Each record is to be printed again exactly, though not its pictures.
Data records Block Start
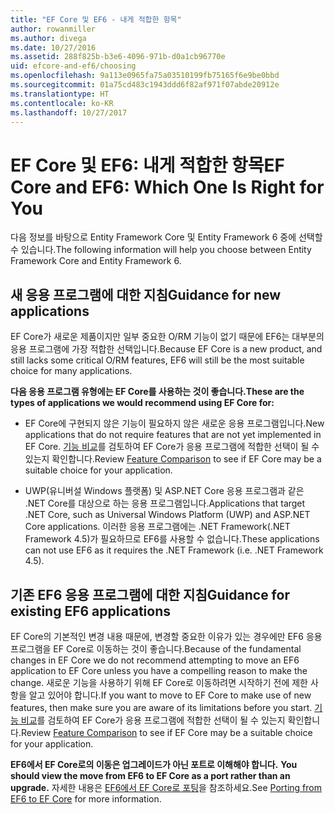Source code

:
 ```yaml
---
title: "EF Core 및 EF6 - 내게 적합한 항목"
author: rowanmiller
ms.author: divega
ms.date: 10/27/2016
ms.assetid: 288f825b-b3e6-4096-971b-d0a1cb96770e
uid: efcore-and-ef6/choosing
ms.openlocfilehash: 9a113e0965fa75a03510199fb75165f6e9be0bbd
ms.sourcegitcommit: 01a75cd483c1943ddd6f82af971f07abde20912e
ms.translationtype: HT
ms.contentlocale: ko-KR
ms.lasthandoff: 10/27/2017
---
```

# <a name="ef-core-and-ef6-which-one-is-right-for-you"></a><span data-ttu-id="92db0-102">EF Core 및 EF6: 내게 적합한 항목</span><span class="sxs-lookup"><span data-stu-id="92db0-102">EF Core and EF6: Which One Is Right for You</span></span>

<span data-ttu-id="92db0-103">다음 정보를 바탕으로 Entity Framework Core 및 Entity Framework 6 중에 선택할 수 있습니다.</span><span class="sxs-lookup"><span data-stu-id="92db0-103">The following information will help you choose between Entity Framework Core and Entity Framework 6.</span></span>

## <a name="guidance-for-new-applications"></a><span data-ttu-id="92db0-104">새 응용 프로그램에 대한 지침</span><span class="sxs-lookup"><span data-stu-id="92db0-104">Guidance for new applications</span></span>

<span data-ttu-id="92db0-105">EF Core가 새로운 제품이지만 일부 중요한 O/RM 기능이 없기 때문에 EF6는 대부분의 응용 프로그램에 가장 적합한 선택입니다.</span><span class="sxs-lookup"><span data-stu-id="92db0-105">Because EF Core is a new product, and still lacks some critical O/RM features, EF6 will still be the most suitable choice for many applications.</span></span>

<span data-ttu-id="92db0-106">**다음 응용 프로그램 유형에는 EF Core를 사용하는 것이 좋습니다.**</span><span class="sxs-lookup"><span data-stu-id="92db0-106">**These are the types of applications we would recommend using EF Core for:**</span></span>

* <span data-ttu-id="92db0-107">EF Core에 구현되지 않은 기능이 필요하지 않은 새로운 응용 프로그램입니다.</span><span class="sxs-lookup"><span data-stu-id="92db0-107">New applications that do not require features that are not yet implemented in EF Core.</span></span> <span data-ttu-id="92db0-108">[기능 비교](features.md)를 검토하여 EF Core가 응용 프로그램에 적합한 선택이 될 수 있는지 확인합니다.</span><span class="sxs-lookup"><span data-stu-id="92db0-108">Review [Feature Comparison](features.md) to see if EF Core may be a suitable choice for your application.</span></span>

* <span data-ttu-id="92db0-109">UWP(유니버설 Windows 플랫폼) 및 ASP.NET Core 응용 프로그램과 같은 .NET Core를 대상으로 하는 응용 프로그램입니다.</span><span class="sxs-lookup"><span data-stu-id="92db0-109">Applications that target .NET Core, such as Universal Windows Platform (UWP) and ASP.NET Core applications.</span></span> <span data-ttu-id="92db0-110">이러한 응용 프로그램에는 .NET Framework(.NET Framework 4.5)가 필요하므로 EF6를 사용할 수 없습니다.</span><span class="sxs-lookup"><span data-stu-id="92db0-110">These applications can not use EF6 as it requires the .NET Framework (i.e. .NET Framework 4.5).</span></span>

## <a name="guidance-for-existing-ef6-applications"></a><span data-ttu-id="92db0-111">기존 EF6 응용 프로그램에 대한 지침</span><span class="sxs-lookup"><span data-stu-id="92db0-111">Guidance for existing EF6 applications</span></span>

<span data-ttu-id="92db0-112">EF Core의 기본적인 변경 내용 때문에, 변경할 중요한 이유가 있는 경우에만 EF6 응용 프로그램을 EF Core로 이동하는 것이 좋습니다.</span><span class="sxs-lookup"><span data-stu-id="92db0-112">Because of the fundamental changes in EF Core we do not recommend attempting to move an EF6 application to EF Core unless you have a compelling reason to make the change.</span></span> <span data-ttu-id="92db0-113">새로운 기능을 사용하기 위해 EF Core로 이동하려면 시작하기 전에 제한 사항을 알고 있어야 합니다.</span><span class="sxs-lookup"><span data-stu-id="92db0-113">If you want to move to EF Core to make use of new features, then make sure you are aware of its limitations before you start.</span></span> <span data-ttu-id="92db0-114">[기능 비교](features.md)를 검토하여 EF Core가 응용 프로그램에 적합한 선택이 될 수 있는지 확인합니다.</span><span class="sxs-lookup"><span data-stu-id="92db0-114">Review [Feature Comparison](features.md) to see if EF Core may be a suitable choice for your application.</span></span>

<span data-ttu-id="92db0-115">**EF6에서 EF Core로의 이동은 업그레이드가 아닌 포트로 이해해야 합니다.** </span><span class="sxs-lookup"><span data-stu-id="92db0-115">**You should view the move from EF6 to EF Core as a port rather than an upgrade.**</span></span> <span data-ttu-id="92db0-116">자세한 내용은 [EF6에서 EF Core로 포팅](porting/index.md)을 참조하세요.</span><span class="sxs-lookup"><span data-stu-id="92db0-116">See [Porting from EF6 to EF Core](porting/index.md) for more information.</span></span>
Data records Block End
Task response »
Source code

:
 ```yaml
---
title: "EF Core 및 EF6 - 내게 적합한 항목"
author: rowanmiller
ms.author: divega
ms.date: 10/27/2016
ms.assetid: 288f825b-b3e6-4096-971b-d0a1cb96770e
uid: efcore-and-ef6/choosing
ms.openlocfilehash: 9a113e0965fa75a03510199fb75165f6e9be0bbd
ms.sourcegitcommit: 01a75cd483c1943ddd6f82af971f07abde20912e
ms.translationtype: HT
ms.contentlocale: ko-KR
ms.lasthandoff: 10/27/2017
---
```

# <a name="ef-core-and-ef6-which-one-is-right-for-you"></a><span data-ttu-id="92db0-102">EF Core 및 EF6: 내게 적합한 항목</span><span class="sxs-lookup"><span data-stu-id="92db0-102">EF Core and EF6: Which One Is Right for You</span></span>

<span data-ttu-id="92db0-103">다음 정보를 바탕으로 Entity Framework Core 및 Entity Framework 6 중에 선택할 수 있습니다.</span><span class="sxs-lookup"><span data-stu-id="92db0-103">The following information will help you choose between Entity Framework Core and Entity Framework 6.</span></span>

## <a name="guidance-for-new-applications"></a><span data-ttu-id="92db0-104">새 응용 프로그램에 대한 지침</span><span class="sxs-lookup"><span data-stu-id="92db0-104">Guidance for new applications</span></span>

<span data-ttu-id="92db0-105">EF Core가 새로운 제품이지만 일부 중요한 O/RM 기능이 없기 때문에 EF6는 대부분의 응용 프로그램에 가장 적합한 선택입니다.</span><span class="sxs-lookup"><span data-stu-id="92db0-105">Because EF Core is a new product, and still lacks some critical O/RM features, EF6 will still be the most suitable choice for many applications.</span></span>

<span data-ttu-id="92db0-106">**다음 응용 프로그램 유형에는 EF Core를 사용하는 것이 좋습니다.**</span><span class="sxs-lookup"><span data-stu-id="92db0-106">**These are the types of applications we would recommend using EF Core for:**</span></span>

* <span data-ttu-id="92db0-107">EF Core에 구현되지 않은 기능이 필요하지 않은 새로운 응용 프로그램입니다.</span><span class="sxs-lookup"><span data-stu-id="92db0-107">New applications that do not require features that are not yet implemented in EF Core.</span></span> <span data-ttu-id="92db0-108">[기능 비교](features.md)를 검토하여 EF Core가 응용 프로그램에 적합한 선택이 될 수 있는지 확인합니다.</span><span class="sxs-lookup"><span data-stu-id="92db0-108">Review [Feature Comparison](features.md) to see if EF Core may be a suitable choice for your application.</span></span>

* <span data-ttu-id="92db0-109">UWP(유니버설 Windows 플랫폼) 및 ASP.NET Core 응용 프로그램과 같은 .NET Core를 대상으로 하는 응용 프로그램입니다.</span><span class="sxs-lookup"><span data-stu-id="92db0-109">Applications that target .NET Core, such as Universal Windows Platform (UWP) and ASP.NET Core applications.</span></span> <span data-ttu-id="92db0-110">이러한 응용 프로그램에는 .NET Framework(.NET Framework 4.5)가 필요하므로 EF6를 사용할 수 없습니다.</span><span class="sxs-lookup"><span data-stu-id="92db0-110">These applications can not use EF6 as it requires the .NET Framework (i.e. .NET Framework 4.5).</span></span>

## <a name="guidance-for-existing-ef6-applications"></a><span data-ttu-id="92db0-111">기존 EF6 응용 프로그램에 대한 지침</span><span class="sxs-lookup"><span data-stu-id="92db0-111">Guidance for existing EF6 applications</span></span>

<span data-ttu-id="92db0-112">EF Core의 기본적인 변경 내용 때문에, 변경할 중요한 이유가 있는 경우에만 EF6 응용 프로그램을 EF Core로 이동하는 것이 좋습니다.</span><span class="sxs-lookup"><span data-stu-id="92db0-112">Because of the fundamental changes in EF Core we do not recommend attempting to move an EF6 application to EF Core unless you have a compelling reason to make the change.</span></span> <span data-ttu-id="92db0-113">새로운 기능을 사용하기 위해 EF Core로 이동하려면 시작하기 전에 제한 사항을 알고 있어야 합니다.</span><span class="sxs-lookup"><span data-stu-id="92db0-113">If you want to move to EF Core to make use of new features, then make sure you are aware of its limitations before you start.</span></span> <span data-ttu-id="92db0-114">[기능 비교](features.md)를 검토하여 EF Core가 응용 프로그램에 적합한 선택이 될 수 있는지 확인합니다.</span><span class="sxs-lookup"><span data-stu-id="92db0-114">Review [Feature Comparison](features.md) to see if EF Core may be a suitable choice for your application.</span></span>

<span data-ttu-id="92db0-115">**EF6에서 EF Core로의 이동은 업그레이드가 아닌 포트로 이해해야 합니다.** </span><span class="sxs-lookup"><span data-stu-id="92db0-115">**You should view the move from EF6 to EF Core as a port rather than an upgrade.**</span></span> <span data-ttu-id="92db0-116">자세한 내용은 [EF6에서 EF Core로 포팅](porting/index.md)을 참조하세요.</span><span class="sxs-lookup"><span data-stu-id="92db0-116">See [Porting from EF6 to EF Core](porting/index.md) for more information.</span></span>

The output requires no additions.